RECORDS SUPPLIED:
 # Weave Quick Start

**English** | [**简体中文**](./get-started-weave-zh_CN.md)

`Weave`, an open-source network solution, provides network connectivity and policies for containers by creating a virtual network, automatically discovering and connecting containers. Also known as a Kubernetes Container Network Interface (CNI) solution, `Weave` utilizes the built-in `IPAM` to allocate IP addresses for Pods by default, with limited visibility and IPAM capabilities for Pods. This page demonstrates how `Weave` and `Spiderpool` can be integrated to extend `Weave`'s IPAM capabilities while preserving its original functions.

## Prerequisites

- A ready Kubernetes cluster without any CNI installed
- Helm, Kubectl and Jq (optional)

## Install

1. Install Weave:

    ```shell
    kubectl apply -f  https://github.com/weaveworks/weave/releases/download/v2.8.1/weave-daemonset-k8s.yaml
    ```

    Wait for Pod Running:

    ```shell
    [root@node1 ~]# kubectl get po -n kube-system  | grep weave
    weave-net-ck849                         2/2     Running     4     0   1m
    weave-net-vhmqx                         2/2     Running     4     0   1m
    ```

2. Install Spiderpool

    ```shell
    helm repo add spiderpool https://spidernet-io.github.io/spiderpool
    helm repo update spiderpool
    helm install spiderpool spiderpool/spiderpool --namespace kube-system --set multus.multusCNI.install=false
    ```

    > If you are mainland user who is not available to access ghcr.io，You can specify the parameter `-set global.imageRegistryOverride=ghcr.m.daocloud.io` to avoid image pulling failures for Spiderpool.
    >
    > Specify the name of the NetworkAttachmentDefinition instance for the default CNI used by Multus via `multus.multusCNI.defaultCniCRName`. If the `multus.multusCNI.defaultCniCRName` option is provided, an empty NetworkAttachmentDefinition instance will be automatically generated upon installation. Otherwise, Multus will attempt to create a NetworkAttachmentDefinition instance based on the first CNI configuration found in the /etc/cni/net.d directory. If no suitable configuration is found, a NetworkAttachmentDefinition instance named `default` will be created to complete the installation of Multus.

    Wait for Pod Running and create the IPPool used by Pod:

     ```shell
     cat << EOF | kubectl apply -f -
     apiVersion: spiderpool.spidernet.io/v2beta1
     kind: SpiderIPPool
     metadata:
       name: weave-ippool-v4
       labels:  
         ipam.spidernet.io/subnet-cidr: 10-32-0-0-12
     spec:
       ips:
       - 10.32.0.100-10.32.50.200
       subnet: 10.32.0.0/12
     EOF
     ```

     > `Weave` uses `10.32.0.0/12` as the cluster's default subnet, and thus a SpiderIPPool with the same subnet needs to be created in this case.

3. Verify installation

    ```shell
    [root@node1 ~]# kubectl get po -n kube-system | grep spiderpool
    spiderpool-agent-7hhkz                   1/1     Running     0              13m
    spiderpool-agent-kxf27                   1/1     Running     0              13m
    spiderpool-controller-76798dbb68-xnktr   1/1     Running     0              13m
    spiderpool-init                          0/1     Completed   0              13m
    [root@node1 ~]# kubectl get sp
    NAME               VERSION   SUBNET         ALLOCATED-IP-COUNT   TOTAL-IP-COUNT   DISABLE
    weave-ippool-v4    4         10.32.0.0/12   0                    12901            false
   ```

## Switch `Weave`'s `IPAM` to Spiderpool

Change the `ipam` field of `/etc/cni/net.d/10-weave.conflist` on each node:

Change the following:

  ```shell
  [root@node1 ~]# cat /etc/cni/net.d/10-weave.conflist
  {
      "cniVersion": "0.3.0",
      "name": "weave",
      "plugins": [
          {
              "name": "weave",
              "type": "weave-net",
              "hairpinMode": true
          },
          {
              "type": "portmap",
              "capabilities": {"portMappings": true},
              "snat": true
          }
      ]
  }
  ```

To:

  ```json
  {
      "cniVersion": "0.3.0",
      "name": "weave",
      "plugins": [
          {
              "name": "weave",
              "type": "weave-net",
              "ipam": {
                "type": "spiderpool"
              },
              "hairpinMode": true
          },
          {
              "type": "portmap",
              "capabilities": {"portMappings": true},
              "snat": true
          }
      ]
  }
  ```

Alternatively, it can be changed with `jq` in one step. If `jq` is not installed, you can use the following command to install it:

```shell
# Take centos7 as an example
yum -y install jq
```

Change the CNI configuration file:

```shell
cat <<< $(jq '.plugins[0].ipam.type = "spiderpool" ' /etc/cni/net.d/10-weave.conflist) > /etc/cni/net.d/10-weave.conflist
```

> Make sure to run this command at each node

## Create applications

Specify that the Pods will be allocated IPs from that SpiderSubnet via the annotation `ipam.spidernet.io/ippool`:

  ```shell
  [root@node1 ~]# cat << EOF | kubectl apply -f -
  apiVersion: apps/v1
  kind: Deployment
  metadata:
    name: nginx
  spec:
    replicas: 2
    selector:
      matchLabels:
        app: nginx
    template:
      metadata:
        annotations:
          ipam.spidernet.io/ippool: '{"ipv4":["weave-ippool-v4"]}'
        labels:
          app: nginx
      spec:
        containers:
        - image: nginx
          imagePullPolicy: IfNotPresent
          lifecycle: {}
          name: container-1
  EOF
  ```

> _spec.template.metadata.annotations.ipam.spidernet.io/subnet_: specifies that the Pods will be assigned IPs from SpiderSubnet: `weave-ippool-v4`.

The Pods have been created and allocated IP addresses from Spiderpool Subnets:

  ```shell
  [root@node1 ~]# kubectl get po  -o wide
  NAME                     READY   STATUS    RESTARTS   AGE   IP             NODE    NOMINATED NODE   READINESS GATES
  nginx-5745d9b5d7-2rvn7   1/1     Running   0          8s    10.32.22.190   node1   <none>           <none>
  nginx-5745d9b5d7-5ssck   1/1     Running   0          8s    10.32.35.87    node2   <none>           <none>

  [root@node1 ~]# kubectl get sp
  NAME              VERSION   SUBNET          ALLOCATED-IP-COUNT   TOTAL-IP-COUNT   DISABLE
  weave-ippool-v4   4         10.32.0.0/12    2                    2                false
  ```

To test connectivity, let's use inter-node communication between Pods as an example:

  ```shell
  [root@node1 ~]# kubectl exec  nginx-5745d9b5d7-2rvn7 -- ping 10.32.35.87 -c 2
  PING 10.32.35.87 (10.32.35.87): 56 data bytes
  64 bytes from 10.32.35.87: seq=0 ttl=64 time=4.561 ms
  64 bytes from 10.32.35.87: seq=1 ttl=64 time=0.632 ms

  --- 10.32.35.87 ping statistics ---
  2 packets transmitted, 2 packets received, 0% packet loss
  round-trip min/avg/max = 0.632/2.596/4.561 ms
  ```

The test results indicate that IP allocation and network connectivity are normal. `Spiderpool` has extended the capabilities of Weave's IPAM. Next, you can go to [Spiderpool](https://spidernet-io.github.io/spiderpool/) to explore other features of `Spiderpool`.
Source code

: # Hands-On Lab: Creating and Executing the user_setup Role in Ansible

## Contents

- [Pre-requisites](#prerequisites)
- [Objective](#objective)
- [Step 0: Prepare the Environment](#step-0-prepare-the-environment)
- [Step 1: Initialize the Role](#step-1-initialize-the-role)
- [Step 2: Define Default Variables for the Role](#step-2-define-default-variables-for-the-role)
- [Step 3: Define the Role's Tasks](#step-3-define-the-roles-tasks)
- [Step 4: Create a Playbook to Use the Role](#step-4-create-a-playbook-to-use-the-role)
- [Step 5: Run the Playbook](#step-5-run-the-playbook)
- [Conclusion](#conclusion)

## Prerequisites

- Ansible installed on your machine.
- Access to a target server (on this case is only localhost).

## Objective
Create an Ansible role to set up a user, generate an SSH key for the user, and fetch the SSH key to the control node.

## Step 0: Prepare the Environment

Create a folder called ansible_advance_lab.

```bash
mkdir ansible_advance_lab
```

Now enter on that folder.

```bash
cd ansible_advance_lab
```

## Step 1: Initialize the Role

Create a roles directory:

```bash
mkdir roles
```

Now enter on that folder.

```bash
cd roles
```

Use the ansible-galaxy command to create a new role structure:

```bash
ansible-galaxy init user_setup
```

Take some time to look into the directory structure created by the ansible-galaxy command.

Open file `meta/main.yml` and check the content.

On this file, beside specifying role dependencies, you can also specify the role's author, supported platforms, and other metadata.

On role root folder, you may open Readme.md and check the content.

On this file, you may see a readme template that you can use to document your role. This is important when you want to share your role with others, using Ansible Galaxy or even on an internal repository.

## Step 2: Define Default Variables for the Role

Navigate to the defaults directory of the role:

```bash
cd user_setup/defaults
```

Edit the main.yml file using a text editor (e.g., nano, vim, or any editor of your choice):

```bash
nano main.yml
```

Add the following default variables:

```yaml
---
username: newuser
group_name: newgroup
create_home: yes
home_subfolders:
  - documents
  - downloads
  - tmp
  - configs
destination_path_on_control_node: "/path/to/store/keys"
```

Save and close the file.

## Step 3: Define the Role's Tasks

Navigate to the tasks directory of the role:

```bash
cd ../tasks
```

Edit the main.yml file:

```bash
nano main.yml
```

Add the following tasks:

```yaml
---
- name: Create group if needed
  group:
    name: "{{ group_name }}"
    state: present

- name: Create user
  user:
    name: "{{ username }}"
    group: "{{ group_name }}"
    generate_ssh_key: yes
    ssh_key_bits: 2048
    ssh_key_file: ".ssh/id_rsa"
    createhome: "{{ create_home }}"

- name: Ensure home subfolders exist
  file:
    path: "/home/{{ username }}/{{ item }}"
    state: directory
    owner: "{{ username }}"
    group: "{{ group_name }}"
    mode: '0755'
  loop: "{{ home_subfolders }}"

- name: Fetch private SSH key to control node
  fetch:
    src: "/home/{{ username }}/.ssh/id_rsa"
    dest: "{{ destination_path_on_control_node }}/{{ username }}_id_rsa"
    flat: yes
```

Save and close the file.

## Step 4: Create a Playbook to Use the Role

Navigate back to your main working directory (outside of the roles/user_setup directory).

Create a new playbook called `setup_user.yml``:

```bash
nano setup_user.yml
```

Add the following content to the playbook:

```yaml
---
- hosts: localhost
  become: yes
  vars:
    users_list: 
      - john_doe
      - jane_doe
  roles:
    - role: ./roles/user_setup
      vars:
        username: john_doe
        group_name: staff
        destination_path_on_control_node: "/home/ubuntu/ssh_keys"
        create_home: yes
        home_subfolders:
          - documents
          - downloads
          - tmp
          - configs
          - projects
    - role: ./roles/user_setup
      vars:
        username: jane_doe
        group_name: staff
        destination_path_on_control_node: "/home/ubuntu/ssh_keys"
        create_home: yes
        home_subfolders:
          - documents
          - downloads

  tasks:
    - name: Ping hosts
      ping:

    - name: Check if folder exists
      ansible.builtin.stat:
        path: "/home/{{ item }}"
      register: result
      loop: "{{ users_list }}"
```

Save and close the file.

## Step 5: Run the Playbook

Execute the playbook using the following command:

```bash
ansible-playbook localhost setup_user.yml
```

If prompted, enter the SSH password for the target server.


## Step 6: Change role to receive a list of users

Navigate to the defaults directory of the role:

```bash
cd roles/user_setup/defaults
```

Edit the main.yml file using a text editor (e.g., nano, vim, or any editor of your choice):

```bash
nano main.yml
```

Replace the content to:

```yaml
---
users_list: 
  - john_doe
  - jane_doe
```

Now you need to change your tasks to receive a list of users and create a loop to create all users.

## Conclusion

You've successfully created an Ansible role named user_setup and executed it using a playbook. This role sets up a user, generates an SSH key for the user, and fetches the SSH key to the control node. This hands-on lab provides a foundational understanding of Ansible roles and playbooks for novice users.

PROBLEM DESCRIPTION: Locate the word "your" in the data above. Copy every line carrying it.

SOLUTION FOR THIS EXERCISE:
- Ansible installed on your machine.
On this file, you may see a readme template that you can use to document your role. This is important when you want to share your role with others, using Ansible Galaxy or even on an internal repository.
Edit the main.yml file using a text editor (e.g., nano, vim, or any editor of your choice):
Navigate back to your main working directory (outside of the roles/user_setup directory).
Edit the main.yml file using a text editor (e.g., nano, vim, or any editor of your choice):
Now you need to change your tasks to receive a list of users and create a loop to create all users.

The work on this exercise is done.